BECKIE WILSON

beckie.wilson@age.co.nz

Exploring rural Ethiopia has given Mauriceville’s Alan Stuart tips on how he can farm when the region’s predicted climate change effects kick in.

A recent NIWA report has predicted that Wairarapa can expect a higher number of days of drought along with more intense rainfall events and Mr Stuart says New Zealand’s future climate is comparable to the African nation’s somewhat barren landscape.

Mr Stuart making the most of learning the tradition Ethiopian farming practices. PHOTO/SUPPLIED

“If we are going to get some kind of climate change, I thought I had better be prepared for it, and what a better place to go — they get massive droughts, they are fairly tropical and they seem to cope,” said Mr Stuart, who returned from his three-week trip last Sunday.

Seeking alternative cropping practices to apply on his farm was his top priority.

But having been a regular donor to an Ethiopian aid programme — Bricks for Life — for about three years, he wanted to offer his farming knowledge to those in the underdeveloped country.

Ahead of the trip, he did a “huge amount” of reading on the country’s agriculture and the crops that best suited the climate.

In Ethiopia, he travelled around the central area of Lalibela for most of his time there, studying its agriculture and unique culture.

He said he was just the second European face to be seen at the Lalibela village, adding that he was welcomed into each community with opening arms.

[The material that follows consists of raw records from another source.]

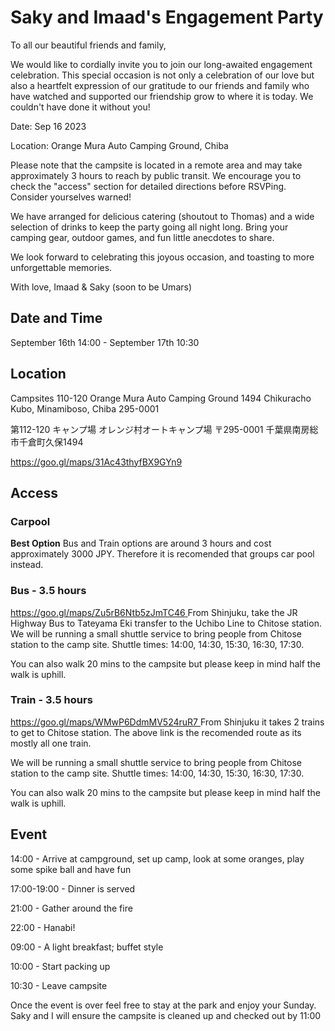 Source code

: # Saky and Imaad's Engagement Party

To all our beautiful friends and family,

We would like to cordially invite you to join our long-awaited engagement celebration. This special occasion is not only a celebration of our love but also a heartfelt expression of our gratitude to our friends and family who have watched and supported our friendship grow to where it is today. We couldn't have done it without you!


Date: Sep 16 2023

Location: Orange Mura Auto Camping Ground, Chiba



Please note that the campsite is located in a remote area and may take approximately 3 hours to reach by public transit. We encourage you to check the "access" section for detailed directions before RSVPing. Consider yourselves warned!

We have arranged for delicious catering (shoutout to Thomas) and a wide selection of drinks to keep the party going all night long. Bring your camping gear, outdoor games, and fun little anecdotes to share.

We look forward to celebrating this joyous occasion, and toasting to more unforgettable memories.

With love,
Imaad & Saky
 (soon to be Umars)


## Date and Time

September 16th 14:00 - September 17th 10:30


## Location

Campsites 110-120
Orange Mura Auto Camping Ground
1494 Chikuracho Kubo, Minamiboso, Chiba 295-0001

第112-120 キャンプ場
オレンジ村オートキャンプ場
〒295-0001 千葉県南房総市千倉町久保1494

[https://goo.gl/maps/31Ac43thyfBX9GYn9
](https://goo.gl/maps/31Ac43thyfBX9GYn9
)
## Access
### Carpool
**Best Option**
Bus and Train options are around 3 hours and cost approximately 3000 JPY. Therefore it is recomended that groups car pool instead.

### Bus - 3.5 hours

[https://goo.gl/maps/Zu5rB6Ntb5zJmTC46
](https://goo.gl/maps/Zu5rB6Ntb5zJmTC46
)
From Shinjuku, take the JR Highway Bus to Tateyama Eki transfer to the Uchibo Line to Chitose station. We will be running a small shuttle service to bring people from Chitose station to the camp site. Shuttle times: 14:00, 14:30, 15:30, 16:30, 17:30. 

You can also walk 20 mins to the campsite but please keep in mind half the walk is uphill.

### Train - 3.5 hours

[https://goo.gl/maps/WMwP6DdmMV524ruR7
](https://goo.gl/maps/WMwP6DdmMV524ruR7
)
From Shinjuku it takes 2 trains to get to Chitose station. The above link is the recomended route as its mostly all one train.

We will be running a small shuttle service to bring people from Chitose station to the camp site. Shuttle times: 14:00, 14:30, 15:30, 16:30, 17:30. 

You can also walk 20 mins to the campsite but please keep in mind half the walk is uphill.


## Event

14:00 - Arrive at campground, set up camp, look at some oranges, play some spike ball and have fun

17:00-19:00 - Dinner is served

21:00 - Gather around the fire

22:00 - Hanabi! 

09:00 - A light breakfast; buffet style

10:00 - Start packing up

10:30 - Leave campsite 

Once the event is over feel free to stay at the park and enjoy your Sunday. Saky and I will ensure the campsite is cleaned up and checked out by 11:00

“They are a waste-less society, and everything they do is for a very good reason. For survival.”

The Ethiopian plains were very green, but the surrounding hills were very dry. Overall, it was a similar climate to New Zealand, but more temperate.

Farmers in an Ethiopian village have recently started to use fertiliser thanks to Mr Stuart’s donations. PHOTO/SUPPLIED

“I learnt about some particular browsing shrubs that are very good for drought resistance and animal fodder we could use if we do get into drought situations — that’s something I could bring home for me.”

In return, he offered advice the local farmers on crop rotation, building bridges and guidance on village initiatives including schooling.

Eight-five per cent of the population live in rural Ethiopia and their biggest constraint was a lack of money, he said.

“I tried to get them to establish food banks in case of droughts. Another project I was keen to introduce was cooperative buying of essential inputs like fertiliser so they could get price advantage by buying in bulk instead of small amounts,” said Mr Stuart, who has lived in rural Masterton for about 40 years.